Your instructions. Write out the whole listing. Leave out nothing.

Material for this exercise.
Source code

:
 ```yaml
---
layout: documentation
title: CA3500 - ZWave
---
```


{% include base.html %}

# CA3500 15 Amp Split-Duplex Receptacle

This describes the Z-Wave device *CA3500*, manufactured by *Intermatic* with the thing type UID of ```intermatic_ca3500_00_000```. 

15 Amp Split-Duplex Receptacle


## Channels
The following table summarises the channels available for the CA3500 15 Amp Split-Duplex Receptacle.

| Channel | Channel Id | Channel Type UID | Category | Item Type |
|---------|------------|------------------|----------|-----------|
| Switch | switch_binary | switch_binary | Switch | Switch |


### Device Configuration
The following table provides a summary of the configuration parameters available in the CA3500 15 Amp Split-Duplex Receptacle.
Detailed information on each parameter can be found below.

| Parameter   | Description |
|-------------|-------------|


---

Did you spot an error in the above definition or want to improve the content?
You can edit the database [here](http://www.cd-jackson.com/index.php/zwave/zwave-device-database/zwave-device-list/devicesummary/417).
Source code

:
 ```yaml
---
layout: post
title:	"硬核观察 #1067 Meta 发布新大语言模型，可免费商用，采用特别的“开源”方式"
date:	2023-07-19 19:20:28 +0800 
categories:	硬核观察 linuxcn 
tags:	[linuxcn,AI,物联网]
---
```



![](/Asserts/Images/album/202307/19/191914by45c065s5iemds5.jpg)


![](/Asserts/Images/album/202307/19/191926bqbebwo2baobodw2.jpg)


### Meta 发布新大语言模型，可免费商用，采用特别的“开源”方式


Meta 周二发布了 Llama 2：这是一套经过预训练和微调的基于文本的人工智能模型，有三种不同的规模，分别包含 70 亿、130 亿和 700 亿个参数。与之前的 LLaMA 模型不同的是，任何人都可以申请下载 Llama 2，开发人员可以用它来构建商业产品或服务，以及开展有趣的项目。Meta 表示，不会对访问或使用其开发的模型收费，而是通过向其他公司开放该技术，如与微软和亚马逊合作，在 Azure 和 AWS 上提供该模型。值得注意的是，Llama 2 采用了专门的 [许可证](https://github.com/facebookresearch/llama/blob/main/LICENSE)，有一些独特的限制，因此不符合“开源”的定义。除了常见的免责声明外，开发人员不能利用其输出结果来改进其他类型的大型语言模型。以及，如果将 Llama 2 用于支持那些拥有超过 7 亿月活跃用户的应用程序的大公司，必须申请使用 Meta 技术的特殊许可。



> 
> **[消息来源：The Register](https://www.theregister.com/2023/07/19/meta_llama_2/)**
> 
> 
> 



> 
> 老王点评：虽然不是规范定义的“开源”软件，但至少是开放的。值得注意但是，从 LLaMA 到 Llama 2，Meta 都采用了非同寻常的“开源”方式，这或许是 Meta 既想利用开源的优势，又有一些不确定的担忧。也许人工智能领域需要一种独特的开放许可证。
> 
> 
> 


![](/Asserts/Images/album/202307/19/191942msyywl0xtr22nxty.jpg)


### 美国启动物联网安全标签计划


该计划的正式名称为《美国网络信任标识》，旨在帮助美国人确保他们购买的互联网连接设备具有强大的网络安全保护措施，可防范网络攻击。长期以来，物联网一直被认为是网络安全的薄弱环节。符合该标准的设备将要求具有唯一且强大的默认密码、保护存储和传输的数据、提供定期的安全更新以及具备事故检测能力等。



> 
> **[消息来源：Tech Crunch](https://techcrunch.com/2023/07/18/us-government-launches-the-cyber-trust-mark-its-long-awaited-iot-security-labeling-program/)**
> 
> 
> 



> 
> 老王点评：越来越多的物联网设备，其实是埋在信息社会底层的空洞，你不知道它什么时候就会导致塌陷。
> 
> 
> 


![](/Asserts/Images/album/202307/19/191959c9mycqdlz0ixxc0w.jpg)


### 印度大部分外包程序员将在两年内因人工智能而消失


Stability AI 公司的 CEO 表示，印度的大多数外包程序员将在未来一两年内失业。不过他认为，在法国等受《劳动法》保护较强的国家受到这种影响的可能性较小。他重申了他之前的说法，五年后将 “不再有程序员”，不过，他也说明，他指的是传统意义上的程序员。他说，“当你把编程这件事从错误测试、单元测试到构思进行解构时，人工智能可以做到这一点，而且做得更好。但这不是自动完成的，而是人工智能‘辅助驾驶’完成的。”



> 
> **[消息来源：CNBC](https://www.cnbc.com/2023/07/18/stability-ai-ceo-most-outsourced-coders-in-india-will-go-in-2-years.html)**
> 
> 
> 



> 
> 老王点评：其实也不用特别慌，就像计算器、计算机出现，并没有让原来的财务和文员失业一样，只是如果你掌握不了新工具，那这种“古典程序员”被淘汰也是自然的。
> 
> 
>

The answer.
Source code

:
 ```yaml
---
layout: documentation
title: CA3500 - ZWave
---
```


{% include base.html %}

# CA3500 15 Amp Split-Duplex Receptacle

This describes the Z-Wave device *CA3500*, manufactured by *Intermatic* with the thing type UID of ```intermatic_ca3500_00_000```. 

15 Amp Split-Duplex Receptacle


## Channels
The following table summarises the channels available for the CA3500 15 Amp Split-Duplex Receptacle.

| Channel | Channel Id | Channel Type UID | Category | Item Type |
|---------|------------|------------------|----------|-----------|
| Switch | switch_binary | switch_binary | Switch | Switch |


### Device Configuration
The following table provides a summary of the configuration parameters available in the CA3500 15 Amp Split-Duplex Receptacle.
Detailed information on each parameter can be found below.

| Parameter   | Description |
|-------------|-------------|


---

Did you spot an error in the above definition or want to improve the content?
You can edit the database [here](http://www.cd-jackson.com/index.php/zwave/zwave-device-database/zwave-device-list/devicesummary/417).
Source code

:
 ```yaml
---
layout: post
title:	"硬核观察 #1067 Meta 发布新大语言模型，可免费商用，采用特别的“开源”方式"
date:	2023-07-19 19:20:28 +0800 
categories:	硬核观察 linuxcn 
tags:	[linuxcn,AI,物联网]
---
```



![](/Asserts/Images/album/202307/19/191914by45c065s5iemds5.jpg)


![](/Asserts/Images/album/202307/19/191926bqbebwo2baobodw2.jpg)


### Meta 发布新大语言模型，可免费商用，采用特别的“开源”方式


Meta 周二发布了 Llama 2：这是一套经过预训练和微调的基于文本的人工智能模型，有三种不同的规模，分别包含 70 亿、130 亿和 700 亿个参数。与之前的 LLaMA 模型不同的是，任何人都可以申请下载 Llama 2，开发人员可以用它来构建商业产品或服务，以及开展有趣的项目。Meta 表示，不会对访问或使用其开发的模型收费，而是通过向其他公司开放该技术，如与微软和亚马逊合作，在 Azure 和 AWS 上提供该模型。值得注意的是，Llama 2 采用了专门的 [许可证](https://github.com/facebookresearch/llama/blob/main/LICENSE)，有一些独特的限制，因此不符合“开源”的定义。除了常见的免责声明外，开发人员不能利用其输出结果来改进其他类型的大型语言模型。以及，如果将 Llama 2 用于支持那些拥有超过 7 亿月活跃用户的应用程序的大公司，必须申请使用 Meta 技术的特殊许可。



> 
> **[消息来源：The Register](https://www.theregister.com/2023/07/19/meta_llama_2/)**
> 
> 
> 



> 
> 老王点评：虽然不是规范定义的“开源”软件，但至少是开放的。值得注意但是，从 LLaMA 到 Llama 2，Meta 都采用了非同寻常的“开源”方式，这或许是 Meta 既想利用开源的优势，又有一些不确定的担忧。也许人工智能领域需要一种独特的开放许可证。
> 
> 
> 


![](/Asserts/Images/album/202307/19/191942msyywl0xtr22nxty.jpg)


### 美国启动物联网安全标签计划


该计划的正式名称为《美国网络信任标识》，旨在帮助美国人确保他们购买的互联网连接设备具有强大的网络安全保护措施，可防范网络攻击。长期以来，物联网一直被认为是网络安全的薄弱环节。符合该标准的设备将要求具有唯一且强大的默认密码、保护存储和传输的数据、提供定期的安全更新以及具备事故检测能力等。



> 
> **[消息来源：Tech Crunch](https://techcrunch.com/2023/07/18/us-government-launches-the-cyber-trust-mark-its-long-awaited-iot-security-labeling-program/)**
> 
> 
> 



> 
> 老王点评：越来越多的物联网设备，其实是埋在信息社会底层的空洞，你不知道它什么时候就会导致塌陷。
> 
> 
> 


![](/Asserts/Images/album/202307/19/191959c9mycqdlz0ixxc0w.jpg)


### 印度大部分外包程序员将在两年内因人工智能而消失


Stability AI 公司的 CEO 表示，印度的大多数外包程序员将在未来一两年内失业。不过他认为，在法国等受《劳动法》保护较强的国家受到这种影响的可能性较小。他重申了他之前的说法，五年后将 “不再有程序员”，不过，他也说明，他指的是传统意义上的程序员。他说，“当你把编程这件事从错误测试、单元测试到构思进行解构时，人工智能可以做到这一点，而且做得更好。但这不是自动完成的，而是人工智能‘辅助驾驶’完成的。”



> 
> **[消息来源：CNBC](https://www.cnbc.com/2023/07/18/stability-ai-ceo-most-outsourced-coders-in-india-will-go-in-2-years.html)**
> 
> 
> 



> 
> 老王点评：其实也不用特别慌，就像计算器、计算机出现，并没有让原来的财务和文员失业一样，只是如果你掌握不了新工具，那这种“古典程序员”被淘汰也是自然的。
> 
> 
>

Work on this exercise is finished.